(MATERIAL SUPPLIED)

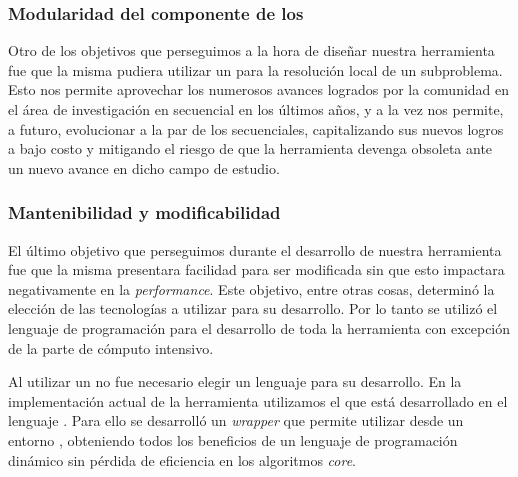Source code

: %

\subsubsection{Modularidad del componente \ssolver de los \ws}

Otro de los objetivos que perseguimos a la hora de diseñar nuestra herramienta
fue que la misma pudiera utilizar un \ssolver \ots para la resolución local de
un subproblema. Esto nos permite aprovechar los numerosos avances logrados por
la comunidad en el área de investigación en \ssolving secuencial en los últimos
años, y a la vez nos permite, a futuro, evolucionar a la par de los \ssolvers
secuenciales, capitalizando sus nuevos logros a bajo costo y mitigando el
riesgo de que la herramienta devenga obsoleta ante un nuevo avance en dicho
campo de estudio.

\subsubsection{Mantenibilidad y modificabilidad}

El último objetivo que perseguimos durante el desarrollo de nuestra
herramienta fue que la misma presentara facilidad para ser modificada sin que
esto impactara negativamente en la \emph{performance}. Este objetivo, entre
otras cosas, determinó la elección de las tecnologías a utilizar para su
desarrollo. Por lo tanto se utilizó el lenguaje de programación \Python para
el desarrollo de toda la herramienta con excepción de la parte de cómputo
intensivo.

Al utilizar un \ssolver \ots no fue necesario elegir un lenguaje
para su desarrollo. En la implementación actual de la herramienta utilizamos
el \ssolver \minisatdosveinte que está desarrollado en el lenguaje \cpp. Para
ello se desarrolló un \emph{wrapper} que permite utilizar \minisat desde un
entorno \Python, obteniendo todos los beneficios de un lenguaje de programación
dinámico sin pérdida de eficiencia en los algoritmos \emph{core}.

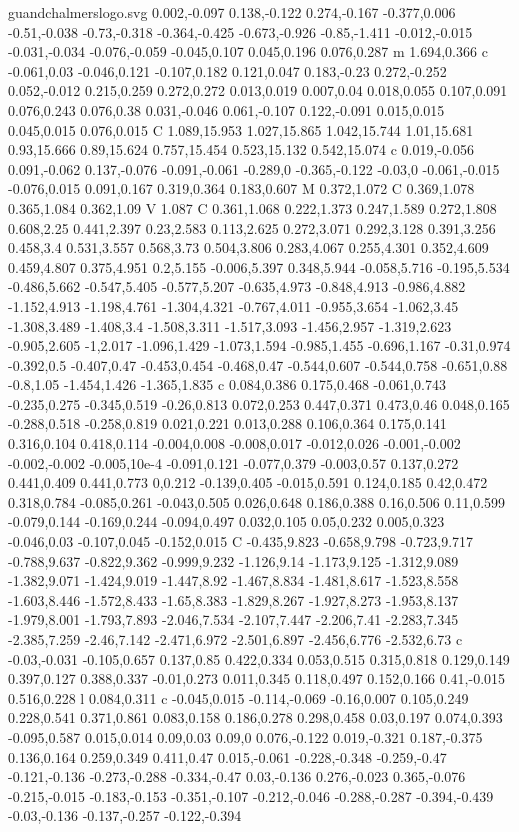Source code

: \begin{filecontents}[noheader]{guandchalmerslogo.svg}
0.002,-0.097 0.138,-0.122 0.274,-0.167 -0.377,0.006 -0.51,-0.038 -0.73,-0.318 -0.364,-0.425 -0.673,-0.926 -0.85,-1.411 -0.012,-0.015 -0.031,-0.034 -0.076,-0.059 -0.045,0.107 0.045,0.196 0.076,0.287 m 1.694,0.366 c -0.061,0.03 -0.046,0.121 -0.107,0.182 0.121,0.047 0.183,-0.23 0.272,-0.252 0.052,-0.012 0.215,0.259 0.272,0.272 0.013,0.019 0.007,0.04 0.018,0.055 0.107,0.091 0.076,0.243 0.076,0.38 0.031,-0.046 0.061,-0.107 0.122,-0.091 0.015,0.015 0.045,0.015 0.076,0.015 C 1.089,15.953 1.027,15.865 1.042,15.744 1.01,15.681 0.93,15.666 0.89,15.624 0.757,15.454 0.523,15.132 0.542,15.074 c 0.019,-0.056 0.091,-0.062 0.137,-0.076 -0.091,-0.061 -0.289,0 -0.365,-0.122 -0.03,0 -0.061,-0.015 -0.076,0.015 0.091,0.167 0.319,0.364 0.183,0.607 M 0.372,1.072 C 0.369,1.078 0.365,1.084 0.362,1.09 V 1.087 C 0.361,1.068 0.222,1.373 0.247,1.589 0.272,1.808 0.608,2.25 0.441,2.397 0.23,2.583 0.113,2.625 0.272,3.071 0.292,3.128 0.391,3.256 0.458,3.4 0.531,3.557 0.568,3.73 0.504,3.806 0.283,4.067 0.255,4.301 0.352,4.609 0.459,4.807 0.375,4.951 0.2,5.155 -0.006,5.397 0.348,5.944 -0.058,5.716 -0.195,5.534 -0.486,5.662 -0.547,5.405 -0.577,5.207 -0.635,4.973 -0.848,4.913 -0.986,4.882 -1.152,4.913 -1.198,4.761 -1.304,4.321 -0.767,4.011 -0.955,3.654 -1.062,3.45 -1.308,3.489 -1.408,3.4 -1.508,3.311 -1.517,3.093 -1.456,2.957 -1.319,2.623 -0.905,2.605 -1,2.017 -1.096,1.429 -1.073,1.594 -0.985,1.455 -0.696,1.167 -0.31,0.974 -0.392,0.5 -0.407,0.47 -0.453,0.454 -0.468,0.47 -0.544,0.607 -0.544,0.758 -0.651,0.88 -0.8,1.05 -1.454,1.426 -1.365,1.835 c 0.084,0.386 0.175,0.468 -0.061,0.743 -0.235,0.275 -0.345,0.519 -0.26,0.813 0.072,0.253 0.447,0.371 0.473,0.46 0.048,0.165 -0.288,0.518 -0.258,0.819 0.021,0.221 0.013,0.288 0.106,0.364 0.175,0.141 0.316,0.104 0.418,0.114 -0.004,0.008 -0.008,0.017 -0.012,0.026 -0.001,-0.002 -0.002,-0.002 -0.005,10e-4 -0.091,0.121 -0.077,0.379 -0.003,0.57 0.137,0.272 0.441,0.409 0.441,0.773 0,0.212 -0.139,0.405 -0.015,0.591 0.124,0.185 0.42,0.472 0.318,0.784 -0.085,0.261 -0.043,0.505 0.026,0.648 0.186,0.388 0.16,0.506 0.11,0.599 -0.079,0.144 -0.169,0.244 -0.094,0.497 0.032,0.105 0.05,0.232 0.005,0.323 -0.046,0.03 -0.107,0.045 -0.152,0.015 C -0.435,9.823 -0.658,9.798 -0.723,9.717 -0.788,9.637 -0.822,9.362 -0.999,9.232 -1.126,9.14 -1.173,9.125 -1.312,9.089 -1.382,9.071 -1.424,9.019 -1.447,8.92 -1.467,8.834 -1.481,8.617 -1.523,8.558 -1.603,8.446 -1.572,8.433 -1.65,8.383 -1.829,8.267 -1.927,8.273 -1.953,8.137 -1.979,8.001 -1.793,7.893 -2.046,7.534 -2.107,7.447 -2.206,7.41 -2.283,7.345 -2.385,7.259 -2.46,7.142 -2.471,6.972 -2.501,6.897 -2.456,6.776 -2.532,6.73 c -0.03,-0.031 -0.105,0.657 0.137,0.85 0.422,0.334 0.053,0.515 0.315,0.818 0.129,0.149 0.397,0.127 0.388,0.337 -0.01,0.273 0.011,0.345 0.118,0.497 0.152,0.166 0.41,-0.015 0.516,0.228 l 0.084,0.311 c -0.045,0.015 -0.114,-0.069 -0.16,0.007 0.105,0.249 0.228,0.541 0.371,0.861 0.083,0.158 0.186,0.278 0.298,0.458 0.03,0.197 0.074,0.393 -0.095,0.587 0.015,0.014 0.09,0.03 0.09,0 0.076,-0.122 0.019,-0.321 0.187,-0.375 0.136,0.164 0.259,0.349 0.411,0.47 0.015,-0.061 -0.228,-0.348 -0.259,-0.47 -0.121,-0.136 -0.273,-0.288 -0.334,-0.47 0.03,-0.136 0.276,-0.023 0.365,-0.076 -0.215,-0.015 -0.183,-0.153 -0.351,-0.107 -0.212,-0.046 -0.288,-0.287 -0.394,-0.439 -0.03,-0.136 -0.137,-0.257 -0.122,-0.394 
\end{filecontents}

(End MATERIAL SUPPLIED)

● **PROBLEM DETAILS**
Apart from the images, print all the material above exactly as given.

● **TASK RESPONSE**
Source code

: %

\subsubsection{Modularidad del componente \ssolver de los \ws}

Otro de los objetivos que perseguimos a la hora de diseñar nuestra herramienta
fue que la misma pudiera utilizar un \ssolver \ots para la resolución local de
un subproblema. Esto nos permite aprovechar los numerosos avances logrados por
la comunidad en el área de investigación en \ssolving secuencial en los últimos
años, y a la vez nos permite, a futuro, evolucionar a la par de los \ssolvers
secuenciales, capitalizando sus nuevos logros a bajo costo y mitigando el
riesgo de que la herramienta devenga obsoleta ante un nuevo avance en dicho
campo de estudio.

\subsubsection{Mantenibilidad y modificabilidad}

El último objetivo que perseguimos durante el desarrollo de nuestra
herramienta fue que la misma presentara facilidad para ser modificada sin que
esto impactara negativamente en la \emph{performance}. Este objetivo, entre
otras cosas, determinó la elección de las tecnologías a utilizar para su
desarrollo. Por lo tanto se utilizó el lenguaje de programación \Python para
el desarrollo de toda la herramienta con excepción de la parte de cómputo
intensivo.

Al utilizar un \ssolver \ots no fue necesario elegir un lenguaje
para su desarrollo. En la implementación actual de la herramienta utilizamos
el \ssolver \minisatdosveinte que está desarrollado en el lenguaje \cpp. Para
ello se desarrolló un \emph{wrapper} que permite utilizar \minisat desde un
entorno \Python, obteniendo todos los beneficios de un lenguaje de programación
dinámico sin pérdida de eficiencia en los algoritmos \emph{core}.

Source code

: \begin{filecontents}[noheader]{guandchalmerslogo.svg}
0.002,-0.097 0.138,-0.122 0.274,-0.167 -0.377,0.006 -0.51,-0.038 -0.73,-0.318 -0.364,-0.425 -0.673,-0.926 -0.85,-1.411 -0.012,-0.015 -0.031,-0.034 -0.076,-0.059 -0.045,0.107 0.045,0.196 0.076,0.287 m 1.694,0.366 c -0.061,0.03 -0.046,0.121 -0.107,0.182 0.121,0.047 0.183,-0.23 0.272,-0.252 0.052,-0.012 0.215,0.259 0.272,0.272 0.013,0.019 0.007,0.04 0.018,0.055 0.107,0.091 0.076,0.243 0.076,0.38 0.031,-0.046 0.061,-0.107 0.122,-0.091 0.015,0.015 0.045,0.015 0.076,0.015 C 1.089,15.953 1.027,15.865 1.042,15.744 1.01,15.681 0.93,15.666 0.89,15.624 0.757,15.454 0.523,15.132 0.542,15.074 c 0.019,-0.056 0.091,-0.062 0.137,-0.076 -0.091,-0.061 -0.289,0 -0.365,-0.122 -0.03,0 -0.061,-0.015 -0.076,0.015 0.091,0.167 0.319,0.364 0.183,0.607 M 0.372,1.072 C 0.369,1.078 0.365,1.084 0.362,1.09 V 1.087 C 0.361,1.068 0.222,1.373 0.247,1.589 0.272,1.808 0.608,2.25 0.441,2.397 0.23,2.583 0.113,2.625 0.272,3.071 0.292,3.128 0.391,3.256 0.458,3.4 0.531,3.557 0.568,3.73 0.504,3.806 0.283,4.067 0.255,4.301 0.352,4.609 0.459,4.807 0.375,4.951 0.2,5.155 -0.006,5.397 0.348,5.944 -0.058,5.716 -0.195,5.534 -0.486,5.662 -0.547,5.405 -0.577,5.207 -0.635,4.973 -0.848,4.913 -0.986,4.882 -1.152,4.913 -1.198,4.761 -1.304,4.321 -0.767,4.011 -0.955,3.654 -1.062,3.45 -1.308,3.489 -1.408,3.4 -1.508,3.311 -1.517,3.093 -1.456,2.957 -1.319,2.623 -0.905,2.605 -1,2.017 -1.096,1.429 -1.073,1.594 -0.985,1.455 -0.696,1.167 -0.31,0.974 -0.392,0.5 -0.407,0.47 -0.453,0.454 -0.468,0.47 -0.544,0.607 -0.544,0.758 -0.651,0.88 -0.8,1.05 -1.454,1.426 -1.365,1.835 c 0.084,0.386 0.175,0.468 -0.061,0.743 -0.235,0.275 -0.345,0.519 -0.26,0.813 0.072,0.253 0.447,0.371 0.473,0.46 0.048,0.165 -0.288,0.518 -0.258,0.819 0.021,0.221 0.013,0.288 0.106,0.364 0.175,0.141 0.316,0.104 0.418,0.114 -0.004,0.008 -0.008,0.017 -0.012,0.026 -0.001,-0.002 -0.002,-0.002 -0.005,10e-4 -0.091,0.121 -0.077,0.379 -0.003,0.57 0.137,0.272 0.441,0.409 0.441,0.773 0,0.212 -0.139,0.405 -0.015,0.591 0.124,0.185 0.42,0.472 0.318,0.784 -0.085,0.261 -0.043,0.505 0.026,0.648 0.186,0.388 0.16,0.506 0.11,0.599 -0.079,0.144 -0.169,0.244 -0.094,0.497 0.032,0.105 0.05,0.232 0.005,0.323 -0.046,0.03 -0.107,0.045 -0.152,0.015 C -0.435,9.823 -0.658,9.798 -0.723,9.717 -0.788,9.637 -0.822,9.362 -0.999,9.232 -1.126,9.14 -1.173,9.125 -1.312,9.089 -1.382,9.071 -1.424,9.019 -1.447,8.92 -1.467,8.834 -1.481,8.617 -1.523,8.558 -1.603,8.446 -1.572,8.433 -1.65,8.383 -1.829,8.267 -1.927,8.273 -1.953,8.137 -1.979,8.001 -1.793,7.893 -2.046,7.534 -2.107,7.447 -2.206,7.41 -2.283,7.345 -2.385,7.259 -2.46,7.142 -2.471,6.972 -2.501,6.897 -2.456,6.776 -2.532,6.73 c -0.03,-0.031 -0.105,0.657 0.137,0.85 0.422,0.334 0.053,0.515 0.315,0.818 0.129,0.149 0.397,0.127 0.388,0.337 -0.01,0.273 0.011,0.345 0.118,0.497 0.152,0.166 0.41,-0.015 0.516,0.228 l 0.084,0.311 c -0.045,0.015 -0.114,-0.069 -0.16,0.007 0.105,0.249 0.228,0.541 0.371,0.861 0.083,0.158 0.186,0.278 0.298,0.458 0.03,0.197 0.074,0.393 -0.095,0.587 0.015,0.014 0.09,0.03 0.09,0 0.076,-0.122 0.019,-0.321 0.187,-0.375 0.136,0.164 0.259,0.349 0.411,0.47 0.015,-0.061 -0.228,-0.348 -0.259,-0.47 -0.121,-0.136 -0.273,-0.288 -0.334,-0.47 0.03,-0.136 0.276,-0.023 0.365,-0.076 -0.215,-0.015 -0.183,-0.153 -0.351,-0.107 -0.212,-0.046 -0.288,-0.287 -0.394,-0.439 -0.03,-0.136 -0.137,-0.257 -0.122,-0.394 
\end{filecontents}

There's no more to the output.